Yeah, bread, please, if that's all right, yeah.
Yeah, that's all right, yeah.
Can I have white bread with some butter?
Thanks.
You can.
It's all right.
What sort of white bread?
Oh,
something soft.
I don't like it when it's crunchy and it hurts your gums.
So no sourdough.
No sourdough.
No.
If that's all right.
Just like a bread bap.
You know, like a soft, flowery.
Yes.
What the listener's missing out on here is Amy's hand movements, which is she's sort of tickling
the bottom of the bap almost.
Yeah.
The bread bap.
Both hands.
Both hands tickling away.
Both hands.
You know, I'd say the distance apart from each other with the hands would be as if they weren't bread baps.
Yeah.
Yeah.
Is what we're seeing here.
Yeah.
And the tickled motion.
Yeah.
So you're tickling the baps.
Tickling the soft, flowery baps.
Yeah.
Not hard to hurt your gums.
Not hard to hurt your gums.
That's a soft, ideally a little bit warm if you can sure that's all right
that's amazing and then some sort of i like it when you get the butter in like little round discs yeah yeah
i love that i don't think we've talked about this on the podcast about butter shapes butter discs the discs because the discs they are better yeah They come out and usually, especially if it's like, you know, they haven't just unwrapped it and the paper's still there or anything.

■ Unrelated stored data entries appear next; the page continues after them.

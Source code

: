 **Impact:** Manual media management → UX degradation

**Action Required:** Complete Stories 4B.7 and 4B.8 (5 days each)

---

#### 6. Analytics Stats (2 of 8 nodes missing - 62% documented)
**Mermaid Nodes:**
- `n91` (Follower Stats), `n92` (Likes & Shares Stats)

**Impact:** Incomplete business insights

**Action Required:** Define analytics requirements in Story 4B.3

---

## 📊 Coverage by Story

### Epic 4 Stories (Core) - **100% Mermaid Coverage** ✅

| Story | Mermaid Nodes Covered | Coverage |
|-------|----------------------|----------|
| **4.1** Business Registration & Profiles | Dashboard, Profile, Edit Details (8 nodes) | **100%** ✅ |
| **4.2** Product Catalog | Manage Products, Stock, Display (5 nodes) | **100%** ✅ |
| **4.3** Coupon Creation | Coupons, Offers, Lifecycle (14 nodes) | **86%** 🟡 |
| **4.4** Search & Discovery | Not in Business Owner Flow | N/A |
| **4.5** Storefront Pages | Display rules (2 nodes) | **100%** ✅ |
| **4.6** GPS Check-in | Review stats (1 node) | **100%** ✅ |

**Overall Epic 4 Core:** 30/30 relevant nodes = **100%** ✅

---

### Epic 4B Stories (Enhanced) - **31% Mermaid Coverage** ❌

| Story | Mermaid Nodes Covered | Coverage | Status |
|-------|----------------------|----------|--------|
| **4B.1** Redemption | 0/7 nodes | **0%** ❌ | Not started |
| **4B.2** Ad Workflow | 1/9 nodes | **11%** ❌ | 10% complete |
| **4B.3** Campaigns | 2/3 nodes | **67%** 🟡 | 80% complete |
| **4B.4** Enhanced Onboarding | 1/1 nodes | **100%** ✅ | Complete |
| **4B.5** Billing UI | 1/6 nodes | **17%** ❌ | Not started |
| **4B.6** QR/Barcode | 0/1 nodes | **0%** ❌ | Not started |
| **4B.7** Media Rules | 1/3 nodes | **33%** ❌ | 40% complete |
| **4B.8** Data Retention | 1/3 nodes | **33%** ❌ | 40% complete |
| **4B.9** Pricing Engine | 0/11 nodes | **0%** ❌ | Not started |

It's just a disc of butter on like, you know, maybe a cold marble surface or something.
And you're like, that's going to be good.
Yeah.
How cold do you want this butter though
in the cold disc?
It's got to be, it's got to be like room temperature.
It's got to be spreadable.
But you're working on a cold butter.
But sometimes just like for whatever reason, when it's on there, it just looks like
it is soft.
It's not hard when it's on the cold marble.
But it sounds like a body.
It comes out on a slab, on a marble slab.
Yeah.
You know, it's going to be nice.
Yeah.
The disc is one of the best shapes for butter, I think.
Yeah.
Yeah.
I don't like, you know, rectangles or whatever.
You know, that's that out of one of those packets where they're always hard.
Yeah.
I hate it.
Curls.
The worst is when they bring it like a curl of butter and you're like, there's so much surface area taken up and half of it's air.
Yeah.
It's not acceptable.
Yeah.
Don't like that.
Don't like the butter curls.
The disc.
Do you want to see a bit of like rock salt on top of that disc?
Oh, go on.
Yeah, that would be.
Even if it's salted butter, you need a bit.
See a bit of rock salt.
It's like, you can tell me it's salted.
Yeah.
I want to show me the evidence.
Yeah.
Absolutely.
oh this is brilliant
how are you spreading the butter on I have a lot of arguments with my wife about this we really came to blows about this
get a lot of bread yeah and then a certain amount of butter yeah and she will take the whole bit of bread and butter the whole bit of bread immediately yeah and then eat it like one bit yeah tell you what I'm doing and you already look like you're both on her side yeah yeah you're describing a normal person chunks of bread putting a little bit of butter on each chunk, and then eating it.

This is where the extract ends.